Walking With Dinétah is a community art and trail walking initiative dedicated to co-creating strategies for cultural resilience and healing through spatialized oral histories, memory work, mapmaking, and participatory art—in other words, through Hózhó náhásdlíí’, or “walking in beauty.”

 

WALK the trails

Explore a living spatialized community archive of meaningful places, important stories, local knowledge, and walking trails on ArcGIS

ARCHIVE OF HAND DRAWN MAPS

Browse hand drawn maps from our community mapping workshop and listen to stories with elders, youth, and community leaders

STORYMAPS

Coming Soon: Immerse yourself in Chilchinbeto, Kayenta, and Dennehotso through place-based storytelling

ABOUT WALKING WITH Dinétah

Our monument is already made.

Dinétah, “among the people,” is the ancestral land of the Diné. It is marked by four sacred mountains in the modern day Four Corners area and is embedded with intergenerational knowledge. Walking With Dinétah is a Nááts'íilid Initiative project that co-creates a living digital archive in the form of a regional map through collecting narratives from elders, and asset mapping with residents of Chilchinbeto, Kayenta, and Dennehotso. Our research identifies, maps, and marks Indigenous trails in Dennehotso, Chilchinbeto, and Kayenta through embedding digitally recorded knowledge, place-based Indigenous art, mnemonic installations, and local vegetation that will attract wildlife.

Our goal is to shift the narratives with which places in Chilchinbeto are currently consumed by tourists and overlooked by Navajo youth. The aesthetic gaze of the modern tourist silences the ancestral red rock mesas and wind chiseled canyons in the region to merely “sublime desolation,” and pristine, uninhabited “wilderness.” European romanticism actively erases Indigenous history and replicates colonial patterns that justified The Long Walk forced upon the Navajo. Its reductiveness is reinforced by the delegitimization of Indigenous values and ethics and the destruction of mnemonic systems through which skills and belonging have been traditionally passed from elders to younger generations. Tourism and modern education have institutionalized a vision of Indigenous land as land without people and people without a history, science, and meaningful knowledge.

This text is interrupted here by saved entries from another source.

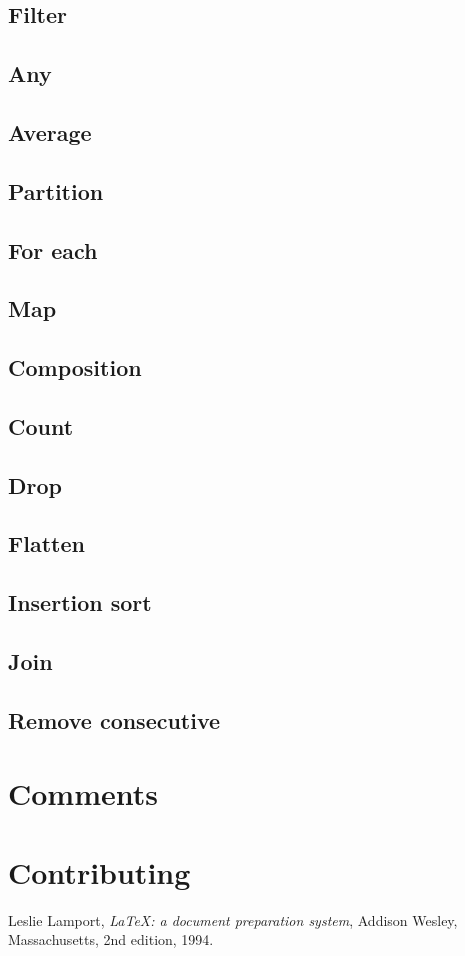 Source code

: \documentclass[12pt]{article}
\begin{document}
\subsection*{Filter}


\subsection*{Any}

\subsection*{Average}

\subsection*{Partition}

\subsection*{For each}

\subsection*{Map}

\subsection*{Composition}

\subsection*{Count}

\subsection*{Drop}

\subsection*{Flatten}

\subsection*{Insertion sort}

\subsection*{Join}

\subsection*{Remove consecutive}

\section*{Comments}


\section*{Contributing}



\begin{thebibliography}{9}
  	Leslie Lamport,
	\emph{\LaTeX: a document preparation system},
	Addison Wesley, Massachusetts,
  	2nd edition,
  	1994.
\end{thebibliography}
\end{document}
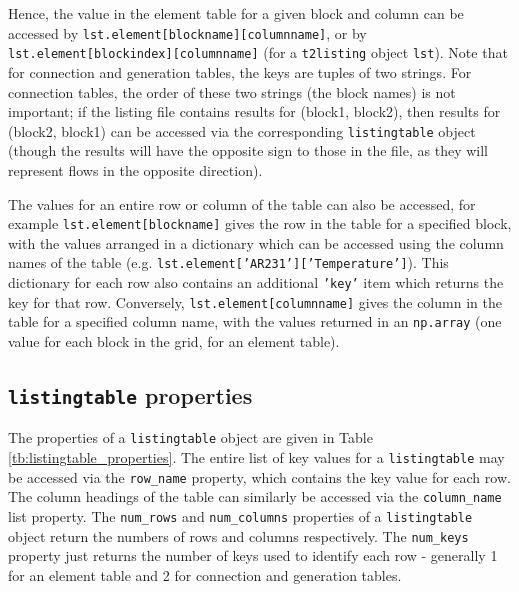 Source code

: Hence, the value in the element table for a given block and column can be accessed by \texttt{lst.element[blockname][columnname]}, or by \texttt{lst.element[blockindex][columnname]} (for a \texttt{t2listing} object \texttt{lst}).  Note that for connection and generation tables, the keys are tuples of two strings.  For connection tables, the order of these two strings (the block names) is not important; if the listing file contains results for (block1, block2), then results for (block2, block1) can be accessed via the corresponding \texttt{listingtable} object (though the results will have the opposite sign to those in the file, as they will represent flows in the opposite direction).

The values for an entire row or column of the table can also be accessed, for example \texttt{lst.element[blockname]} gives the row in the table for a specified block, with the values arranged in a dictionary which can be accessed using the column names of the table (e.g. \texttt{lst.element['AR231']['Temperature']}).  This dictionary for each row also contains an additional \texttt{'key'} item which returns the key for that row.  Conversely, \texttt{lst.element[columnname]} gives the column in the table for a specified column name, with the values returned in an \texttt{np.array} (one value for each block in the grid, for an element table).

\subsection{\texttt{listingtable} properties}

The properties of a \texttt{listingtable} object are given in Table \ref{tb:listingtable_properties}.  The entire list of key values for a \texttt{listingtable} may be accessed via the \texttt{row\_name} property, which contains the key value for each row.  The column headings of the table can similarly be accessed via the \texttt{column\_name} list property.  The \texttt{num\_rows} and \texttt{num\_columns} properties of a \texttt{listingtable} object return the numbers of rows and columns respectively.  The \texttt{num\_keys} property just returns the number of keys used to identify each row - generally 1 for an element table and 2 for connection and generation tables.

Walking with Dinétah will reveal Chilchinbeto, Dennehotso, and Kayenta—and indeed all Indigenous places—not as empty, but, as elders say, “already made,” reconnecting Diné youth with traditional ways and revitalizing their pride.

The evolving regional plan reestablishes continuity between the placemaking strategies of basket makers, ancestral Puebolans, and Diné. Original storytelling and art made in its reflection emphasize the land as an ecosystem and a place, and not as an abstract space. The ecosystem will continue to host humans among yucca, Indian rice grass, spiny lizards, and ferruginous hawks.

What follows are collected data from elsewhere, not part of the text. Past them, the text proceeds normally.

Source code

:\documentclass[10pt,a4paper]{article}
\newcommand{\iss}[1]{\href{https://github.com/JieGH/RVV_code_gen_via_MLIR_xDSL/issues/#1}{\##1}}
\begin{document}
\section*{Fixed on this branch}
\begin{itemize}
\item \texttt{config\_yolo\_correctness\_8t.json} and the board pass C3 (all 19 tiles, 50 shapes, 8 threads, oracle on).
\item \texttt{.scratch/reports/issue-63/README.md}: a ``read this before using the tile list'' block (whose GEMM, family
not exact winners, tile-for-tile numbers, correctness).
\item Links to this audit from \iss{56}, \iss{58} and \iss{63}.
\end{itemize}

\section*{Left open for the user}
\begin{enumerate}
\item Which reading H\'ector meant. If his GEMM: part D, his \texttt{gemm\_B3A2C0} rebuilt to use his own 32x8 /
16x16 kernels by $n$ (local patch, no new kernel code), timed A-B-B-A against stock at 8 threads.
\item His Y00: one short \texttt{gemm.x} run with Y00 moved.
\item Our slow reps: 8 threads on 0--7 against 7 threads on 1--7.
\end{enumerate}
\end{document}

Our map also serves as a tool of empowerment, giving power back to localities to control their narratives and shifting public consciousness to push reparations-driven planning and policy. The goal of the digital interface is to encourage conversations on Indigenous ways of knowing, holding a mirror to the knowledge economy of settler-colonialism and creating a connection between Indigenous people and diasporic communities who share the historical trauma of colonization.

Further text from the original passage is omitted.